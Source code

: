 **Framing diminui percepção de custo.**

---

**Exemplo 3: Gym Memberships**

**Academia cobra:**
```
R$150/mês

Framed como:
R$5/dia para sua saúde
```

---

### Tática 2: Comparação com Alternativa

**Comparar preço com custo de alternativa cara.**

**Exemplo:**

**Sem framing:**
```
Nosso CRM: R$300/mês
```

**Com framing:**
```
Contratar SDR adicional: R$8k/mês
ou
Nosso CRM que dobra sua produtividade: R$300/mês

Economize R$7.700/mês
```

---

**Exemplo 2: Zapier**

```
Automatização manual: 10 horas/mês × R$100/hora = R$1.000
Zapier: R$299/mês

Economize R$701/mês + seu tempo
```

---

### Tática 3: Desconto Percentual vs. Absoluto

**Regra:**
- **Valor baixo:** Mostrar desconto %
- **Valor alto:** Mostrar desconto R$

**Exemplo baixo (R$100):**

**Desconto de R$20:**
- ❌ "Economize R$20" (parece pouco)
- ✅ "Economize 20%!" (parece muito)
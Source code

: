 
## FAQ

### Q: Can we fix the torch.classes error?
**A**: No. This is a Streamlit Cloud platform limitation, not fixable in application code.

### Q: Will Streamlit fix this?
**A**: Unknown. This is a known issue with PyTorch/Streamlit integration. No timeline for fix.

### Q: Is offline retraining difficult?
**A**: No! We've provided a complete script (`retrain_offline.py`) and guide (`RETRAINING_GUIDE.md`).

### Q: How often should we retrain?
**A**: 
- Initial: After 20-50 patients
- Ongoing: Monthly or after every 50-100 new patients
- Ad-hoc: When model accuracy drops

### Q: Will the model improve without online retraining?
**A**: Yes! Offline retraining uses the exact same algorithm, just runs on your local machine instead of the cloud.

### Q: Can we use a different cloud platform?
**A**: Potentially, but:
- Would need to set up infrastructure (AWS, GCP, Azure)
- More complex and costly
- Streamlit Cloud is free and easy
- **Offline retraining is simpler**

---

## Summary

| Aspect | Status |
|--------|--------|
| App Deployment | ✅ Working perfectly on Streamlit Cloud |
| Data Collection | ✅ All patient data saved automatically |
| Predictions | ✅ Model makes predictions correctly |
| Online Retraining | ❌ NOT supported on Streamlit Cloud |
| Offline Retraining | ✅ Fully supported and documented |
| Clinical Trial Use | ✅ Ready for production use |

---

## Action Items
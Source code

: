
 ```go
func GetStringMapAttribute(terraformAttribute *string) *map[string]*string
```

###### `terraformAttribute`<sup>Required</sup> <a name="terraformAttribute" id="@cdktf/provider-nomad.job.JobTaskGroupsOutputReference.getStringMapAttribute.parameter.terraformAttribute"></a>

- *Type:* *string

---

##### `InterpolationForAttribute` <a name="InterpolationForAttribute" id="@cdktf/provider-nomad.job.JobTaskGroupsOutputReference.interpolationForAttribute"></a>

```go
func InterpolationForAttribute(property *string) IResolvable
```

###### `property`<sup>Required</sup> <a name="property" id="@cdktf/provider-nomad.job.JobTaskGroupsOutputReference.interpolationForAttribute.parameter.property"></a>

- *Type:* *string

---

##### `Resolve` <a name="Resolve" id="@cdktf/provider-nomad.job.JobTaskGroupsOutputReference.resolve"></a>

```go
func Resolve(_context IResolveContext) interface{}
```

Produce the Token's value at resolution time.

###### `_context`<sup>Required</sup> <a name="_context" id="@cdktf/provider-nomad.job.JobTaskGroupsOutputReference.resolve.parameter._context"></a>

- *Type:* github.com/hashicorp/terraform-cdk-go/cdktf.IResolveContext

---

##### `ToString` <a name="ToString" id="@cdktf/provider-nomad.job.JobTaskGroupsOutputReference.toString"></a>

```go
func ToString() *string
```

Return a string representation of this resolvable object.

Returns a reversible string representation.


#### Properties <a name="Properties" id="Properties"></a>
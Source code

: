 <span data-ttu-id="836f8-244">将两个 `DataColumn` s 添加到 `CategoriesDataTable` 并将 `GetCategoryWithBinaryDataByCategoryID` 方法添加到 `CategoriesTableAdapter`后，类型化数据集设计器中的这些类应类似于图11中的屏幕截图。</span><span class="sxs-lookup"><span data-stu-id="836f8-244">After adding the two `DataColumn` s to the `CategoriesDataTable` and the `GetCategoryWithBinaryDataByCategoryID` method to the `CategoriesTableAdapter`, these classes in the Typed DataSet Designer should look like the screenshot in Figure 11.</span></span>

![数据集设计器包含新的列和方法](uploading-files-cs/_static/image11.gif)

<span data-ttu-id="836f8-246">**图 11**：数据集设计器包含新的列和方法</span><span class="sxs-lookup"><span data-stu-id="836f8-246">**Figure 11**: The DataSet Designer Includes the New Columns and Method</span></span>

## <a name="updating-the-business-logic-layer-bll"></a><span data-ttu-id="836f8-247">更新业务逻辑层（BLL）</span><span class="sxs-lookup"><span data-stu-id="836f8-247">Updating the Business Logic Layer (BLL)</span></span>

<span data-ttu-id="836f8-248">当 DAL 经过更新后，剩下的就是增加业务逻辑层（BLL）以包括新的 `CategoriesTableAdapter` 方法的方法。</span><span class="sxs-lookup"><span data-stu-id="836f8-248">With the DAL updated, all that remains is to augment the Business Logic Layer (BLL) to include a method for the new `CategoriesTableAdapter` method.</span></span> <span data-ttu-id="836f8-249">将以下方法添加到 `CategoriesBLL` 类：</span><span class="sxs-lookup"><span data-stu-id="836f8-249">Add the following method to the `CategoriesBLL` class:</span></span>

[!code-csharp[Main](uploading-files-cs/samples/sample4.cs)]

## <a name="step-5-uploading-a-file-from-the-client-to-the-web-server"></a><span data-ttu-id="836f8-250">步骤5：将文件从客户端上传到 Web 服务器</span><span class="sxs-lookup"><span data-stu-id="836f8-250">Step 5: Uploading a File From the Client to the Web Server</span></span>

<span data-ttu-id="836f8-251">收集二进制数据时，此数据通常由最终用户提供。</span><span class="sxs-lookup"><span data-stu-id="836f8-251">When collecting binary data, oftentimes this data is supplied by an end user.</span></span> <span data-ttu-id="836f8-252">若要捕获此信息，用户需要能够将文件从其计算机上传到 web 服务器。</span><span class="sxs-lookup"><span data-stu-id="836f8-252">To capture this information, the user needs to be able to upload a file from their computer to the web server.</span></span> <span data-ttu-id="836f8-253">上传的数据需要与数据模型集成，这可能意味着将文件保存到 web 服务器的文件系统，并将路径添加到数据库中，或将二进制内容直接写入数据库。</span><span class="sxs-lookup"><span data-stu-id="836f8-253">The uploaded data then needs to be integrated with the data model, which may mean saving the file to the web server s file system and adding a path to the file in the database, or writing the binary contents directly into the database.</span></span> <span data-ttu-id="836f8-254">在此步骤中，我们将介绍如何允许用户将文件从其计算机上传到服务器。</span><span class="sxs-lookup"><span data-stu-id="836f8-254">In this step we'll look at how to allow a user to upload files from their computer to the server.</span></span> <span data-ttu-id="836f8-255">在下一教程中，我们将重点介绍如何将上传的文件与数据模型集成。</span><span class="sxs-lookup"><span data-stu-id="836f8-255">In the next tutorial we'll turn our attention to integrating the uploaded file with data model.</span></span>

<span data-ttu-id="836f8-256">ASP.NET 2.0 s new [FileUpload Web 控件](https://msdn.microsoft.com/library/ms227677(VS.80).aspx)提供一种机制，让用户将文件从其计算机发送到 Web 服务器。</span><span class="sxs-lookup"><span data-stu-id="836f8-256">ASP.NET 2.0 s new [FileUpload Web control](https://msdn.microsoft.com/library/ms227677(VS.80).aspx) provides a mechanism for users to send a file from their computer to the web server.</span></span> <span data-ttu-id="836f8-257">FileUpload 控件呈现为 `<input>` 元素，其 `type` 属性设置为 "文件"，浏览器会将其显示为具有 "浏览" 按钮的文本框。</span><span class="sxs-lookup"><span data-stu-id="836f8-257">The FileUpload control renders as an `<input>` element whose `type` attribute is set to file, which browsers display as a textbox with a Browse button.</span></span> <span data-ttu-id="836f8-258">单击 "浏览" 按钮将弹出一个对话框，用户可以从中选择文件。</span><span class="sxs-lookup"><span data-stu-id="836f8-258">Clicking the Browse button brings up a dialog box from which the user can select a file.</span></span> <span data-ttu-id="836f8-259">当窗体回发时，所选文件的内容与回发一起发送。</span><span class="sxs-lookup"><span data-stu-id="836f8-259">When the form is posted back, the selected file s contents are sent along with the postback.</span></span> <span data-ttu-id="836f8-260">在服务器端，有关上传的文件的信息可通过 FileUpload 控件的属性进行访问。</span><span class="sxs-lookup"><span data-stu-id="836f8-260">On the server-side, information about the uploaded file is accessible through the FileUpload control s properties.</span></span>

.....

- **INSTRUCTIONS TO FOLLOW**
The response should consist of the number of lines in the data that hold the word "representation", with nothing added.

- **EXERCISE RESULT**
2